### Your assignment:
The records below hold pictures; please leave those out and retype the rest exactly.

### Material provided:
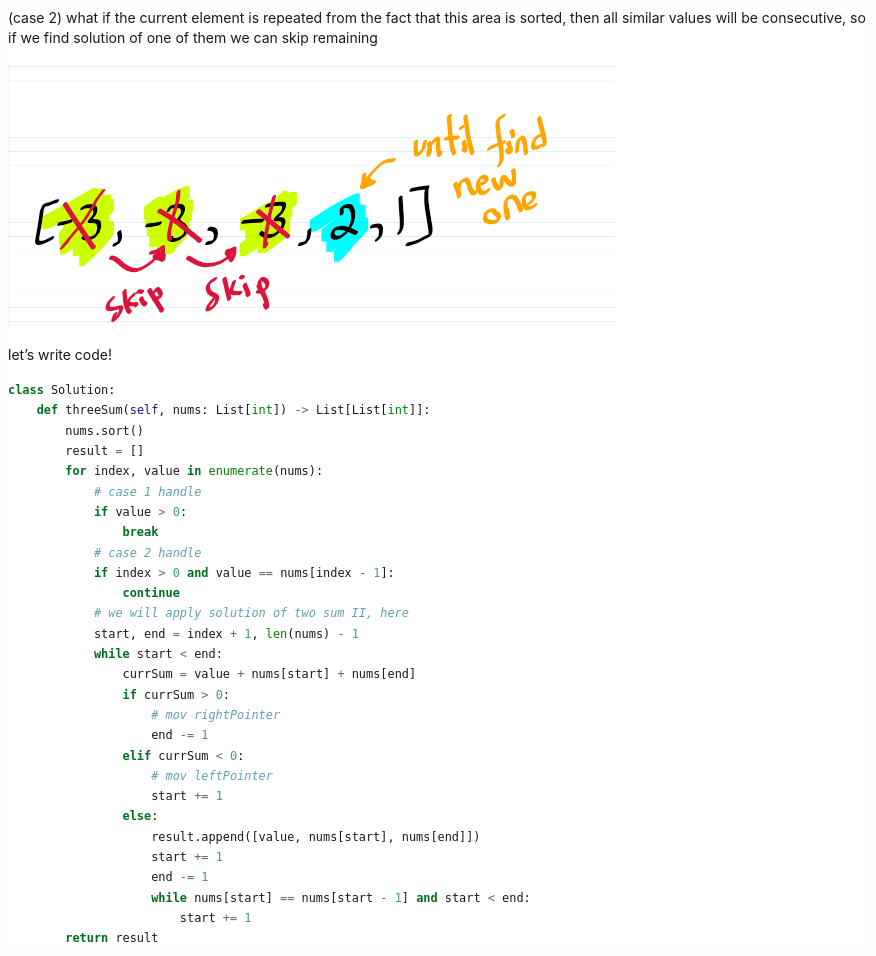(case 2) what if the current element is repeated from the fact that this area is sorted, then all similar values will be consecutive, so if we find solution of one of them we can skip remaining

![Screenshot ١١-١٩-٢٠٢٤ ١٣.٠٥.٣٦.png](../Imgs/PS/Screenshot_--_..%2019.png)

let’s write code!

```python
class Solution:
    def threeSum(self, nums: List[int]) -> List[List[int]]:
        nums.sort()
        result = []
        for index, value in enumerate(nums):
            # case 1 handle
            if value > 0:
                break
            # case 2 handle
            if index > 0 and value == nums[index - 1]:
                continue
            # we will apply solution of two sum II, here
            start, end = index + 1, len(nums) - 1
            while start < end:
                currSum = value + nums[start] + nums[end]
                if currSum > 0:
                    # mov rightPointer
                    end -= 1
                elif currSum < 0:
                    # mov leftPointer
                    start += 1
                else:
                    result.append([value, nums[start], nums[end]])
                    start += 1
                    end -= 1
                    while nums[start] == nums[start - 1] and start < end:
                        start += 1
        return result
```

### Exercise answer:
(case 2) what if the current element is repeated from the fact that this area is sorted, then all similar values will be consecutive, so if we find solution of one of them we can skip remaining

![Screenshot ١١-١٩-٢٠٢٤ ١٣.٠٥.٣٦.png](../Imgs/PS/Screenshot_--_..%2019.png)

let’s write code!

```python
class Solution:
    def threeSum(self, nums: List[int]) -> List[List[int]]:
        nums.sort()
        result = []
        for index, value in enumerate(nums):
            # case 1 handle
            if value > 0:
                break
            # case 2 handle
            if index > 0 and value == nums[index - 1]:
                continue
            # we will apply solution of two sum II, here
            start, end = index + 1, len(nums) - 1
            while start < end:
                currSum = value + nums[start] + nums[end]
                if currSum > 0:
                    # mov rightPointer
                    end -= 1
                elif currSum < 0:
                    # mov leftPointer
                    start += 1
                else:
                    result.append([value, nums[start], nums[end]])
                    start += 1
                    end -= 1
                    while nums[start] == nums[start - 1] and start < end:
                        start += 1
        return result
```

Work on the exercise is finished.